IX | m ü r a i

122K 9.1K 7.2K
                                    




Shamrain - No one remembers, you name
Şebnem Ferah - Küllerinden


HÜKÜMRAN

9

"MÜRAİ"


Yakıp yıkacak çaresizliğimi, iki kaburgamın arasında büyüyen o şiddetli yangın. İnkârlar paralamak boş, bilirim! Bizler asla sevilmeyen kadınlarıyız bu kahrolası asrın.

Bir zamanlar ait olduğum yere zamansızca dönüyordum. Aslında, hiçbir zaman ait olamadığım. Tamı tamına dört yıldır uzak kaldığım kente, kapısının önünde oyunlar oynadığım sıvası dökük eve... Ne zaman bir tokat yesem babamdan, çıkıp ağladığım arnavut kaldırımlara, çocukluğumun geçtiği sokaklara, okula gitmek için tırmandığım dik yokuşlara, her sabah sıcak ekmek almak için girdiğim fırına...

Çehresi tanıdık caddeler gözlerime değmeye başladıkça, ateşten bir mızrağın ucu anılarıma dayanıyordu.

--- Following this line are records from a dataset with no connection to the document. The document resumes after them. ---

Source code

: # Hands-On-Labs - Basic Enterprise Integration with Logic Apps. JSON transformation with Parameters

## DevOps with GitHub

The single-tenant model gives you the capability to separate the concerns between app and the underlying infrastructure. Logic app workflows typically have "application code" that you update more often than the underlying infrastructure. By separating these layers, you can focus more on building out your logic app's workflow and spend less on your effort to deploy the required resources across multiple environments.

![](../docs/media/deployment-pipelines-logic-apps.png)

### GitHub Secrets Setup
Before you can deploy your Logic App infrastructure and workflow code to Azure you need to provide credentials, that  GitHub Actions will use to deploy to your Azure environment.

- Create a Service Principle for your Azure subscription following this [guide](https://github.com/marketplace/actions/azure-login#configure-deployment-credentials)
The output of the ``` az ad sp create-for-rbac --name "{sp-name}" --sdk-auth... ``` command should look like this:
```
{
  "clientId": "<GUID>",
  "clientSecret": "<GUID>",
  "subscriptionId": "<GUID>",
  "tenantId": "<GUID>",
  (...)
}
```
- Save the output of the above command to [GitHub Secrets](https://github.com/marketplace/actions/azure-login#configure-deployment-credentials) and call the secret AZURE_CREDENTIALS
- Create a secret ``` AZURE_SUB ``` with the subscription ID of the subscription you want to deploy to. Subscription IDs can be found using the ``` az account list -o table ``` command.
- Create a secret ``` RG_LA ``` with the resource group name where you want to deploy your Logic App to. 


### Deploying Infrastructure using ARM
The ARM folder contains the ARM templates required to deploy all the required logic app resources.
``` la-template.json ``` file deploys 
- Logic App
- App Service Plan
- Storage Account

Kanatıyordu, kanatabildiği kadar kanatıyordu. Ne çok çaresiz kalmışız sayamıyordum, ne çok çıkışsız kalmış ama bir yol bulamamışız... Kaderimiz hiçbir zaman değişmiyordu. Babasının sevmediği kız çocuklarıydık biz, bir başkası da sevmiyordu.

On yedi yılımın yitip gittiği mahalleye yaklaştıkça içimdeki sancılı his büyüdü. Bir günüm oradan ayrı geçmemişti fakat sokaklarından geçmeyeli uzun zaman olmuştu. Belki avuç içi kadar küçük bir yerdi orası. Üç beş sokaktan, bilmem kaç evden ibaretti. Ama on yedi yaşına kadar aldığı her nefesi o sokaklarda geçiren bir kız çocuğu için, dünya oradan ibaretti.

Hem cenneti tattırmıştı bana o dünya, hem de cehennemi.

Sahi, annemin pencerelerine çiçekler dizdiği o evde kimler yaşıyordu şimdi? Annemin son nefesini verdiği o odada kimler uyuyordu? Ablam bir zamanlar evimizin olduğu sokaktan nasıl geçebiliyordu? Yediği her darbede, annemin yaşadıkları hatırına geldiğinde... Nasıl nefes almaya devam ediyordu?

Tüm bunları düşündükçe, aklım yerinden çıkacakmış gibi hissediyordum.

Hiç kimse, sonsuza kadar terk etmezdi hatıralarının gömülü olduğu şehri. Ben de geri dönüyordum. Ağlayamamanın yoksunluğuyla hırpalanan gözlerimle camın ardını izledim bir süre. Sokaklar tanıdık gelmeye başladıkça, içimdeki sarsıntı da şiddetini artırdı. Yumruklarımı sıktım. Avuç içlerime batan tırnaklarım canımı yakıyordu. Lakin mühim değildi. Hiçbir fiziksel acı, yüreğimdeki acıyla boy ölçüşemezdi.

Timur'a güvenmiş ve onun arabasına binmiştim. Bunu yaparken içimde az da olsa bir şüphe vardı ama Timur güvenimi boşa çıkarmamıştı. Aybars'ı karşısına almayı göze alarak, ablam için benimle yola düşmüştü. Ona minnettardım. Ve ona olan minnet borçlarım gittikçe çoğalıyordu. İlk başta inanmak istesem de o iyi biriydi. O, gerçekten iyi biriydi.

"Daha iyi misin?" diye sorduğunda, aramızda dakikalardan beri süregelen sessizliği usulca dağıttı Timur. "Hâlâ çok solgun görünüyorsun. Biraz rahatla."

Benim için endişe ediyordu lakin ona iyi olduğumu izah edemeyecek kadar bitik durumdaydım şu an. Bakışlarımı camdan uzaklaştırırken sadece kafamı salladım. Timur tek elini direksiyondan çekip, baş parmağıyla arka koltuğu işaret etti. "Koltukta su olmalı, iç ve sakinleş."

Evet, buna ihtiyacım vardı. Nefes alışverişlerim seyrinden sapmıştı. Her zaman cebimde taşıdığım küçük astım ilacımdan yardım almıştım ama kendime gelememiştim. Eğilip arka koltukta duran cam şişeye uzandım ve hiç açılmamış kapağını açarak şişeden birkaç yudum su içtim.